Abstract:
Nature is the biggest source of bioactive macrocyclic compounds, which have an indispensable impact on human lives. Currently, many approved drugs feature a macrocycle moiety as their bioactive core. Furthermore, macrocycles play an important role in supramolecular chemistry, catalysis, nanotechnology and various other fields. Although macrocyclic compounds are important in diverse applications, their synthesis is a long-standing challenge for organic chemists as it is an entropically forbidden process. Despite the challenges associated with macrocyclization, numerous synthetic methods have been developed for the synthesis of macrocycles. The conventional synthetic methods include stoichiometric amounts of coupling reagents and alkyl halides as electrophiles, resulting in copious waste. Consequently, there are very few catalytic methods have been developed for macrocyclization that avoid toxic and halogenated waste. However, diversity and specially designed substrates are required for these catalytic macrocyclizations. Therefore, the development of general, effective, and efficient catalytic strategies for macrocyclization is always an important theme of research in synthetic chemistry.
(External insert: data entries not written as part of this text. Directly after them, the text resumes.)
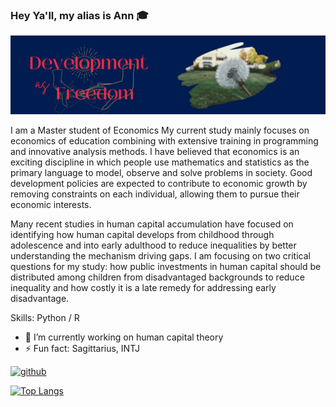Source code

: ### Hey Ya'll, my alias is Ann :mortar_board:
![](https://raw.githubusercontent.com/Thu-Duong/Thu-Duong/main/Anh-Thu%20Duong%20(1).png)

I am a Master student of Economics
My current study mainly focuses on economics of education combining with extensive training in programming and innovative analysis methods. I have believed that economics is an exciting discipline in which people use mathematics and statistics as the primary language to model, observe and solve problems in society. Good development policies are expected to contribute to economic growth by removing constraints on each individual, allowing them to pursue their economic interests.

Many recent studies in human capital accumulation have focused on identifying how human capital develops from childhood through adolescence and into early adulthood to reduce inequalities by better understanding the mechanism driving gaps. I am focusing on two critical questions for my study: how public investments in human capital should be distributed among children from disadvantaged backgrounds to reduce inequality and how costly it is a late remedy for addressing early disadvantage.

Skills: Python / R 

- 🔭 I’m currently working on human capital theory 
- ⚡ Fun fact: Sagittarius, INTJ 


[<img src='https://cdn.jsdelivr.net/npm/simple-icons@3.0.1/icons/github.svg' alt='github' height='40'>](https://github.com/Thu-Duong)  

[![Top Langs](https://github-readme-stats.vercel.app/api/top-langs/?username=Thu-Duong)](https://github.com/anuraghazra/github-readme-stats)

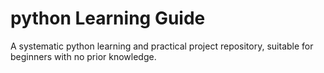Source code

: # python Learning Guide

A systematic python learning and practical project repository, suitable for beginners with no prior knowledge.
Thus, we have studied macrocyclization by utilizing the borrowing hydrogen catalysis and acceptorless dehydrogenation. Intriguingly, these methods use easily accessible/available alcohols, produce environmentally benign (H2O and H2 as) byproducts and follow many of the green chemistry principles. In the initial part of the research, we studied Ru-MACHO catalyzed domino macrocyclization reaction using diols and amino acetophenones for the simultaneous construction of C-C and C-N bonds with the removal of water as the only byproduct. This method is diversified with several substrates and investigated the mechanism by experimental evidences. Subsequently, an acceptorless dehydrogenative strategy was used for intramolecular macrolactonization, where several long linear chain alcohols were transformed into new and synthetically important macrolactones with the liberation of molecular H2 in the presence of Ru-MACHO catalyst. Further, the utility of this method was investigated towards the synthesis of the natural product ‘methylcorniculatolides.’ After the achievement of macrolactones, studies were performed on the conversion of macrolactones into macrolactams via a catalytic ring-opening and ring-closing strategy. The transformation of ring-opening of macrolactones to acyclic primary amido-alcohol was efficiently catalyzed by Ru-catalyst, whereas Ir-catalyst was efficient for the ring-closing transformation, i.e., acyclic amido-alcohol to macrolactams. To make the macrocyclization process more efficient and sustainable, heterogeneous catalysis under continuous flow chemistry was studied. The intramolecular coupling of amides with alcohols was successfully demonstrated using a reusable, and recyclable heterogeneous Ru-zeolite catalyst under a continuous flow module with water as the only byproduct. All the above-mentioned studies have been supported by a wide range of macrocyclic substrates and associated proposed mechanisms are well-proven by the experimental evidence. In my thesis defense, all the above-mentioned research studies and related outcomes will be presented.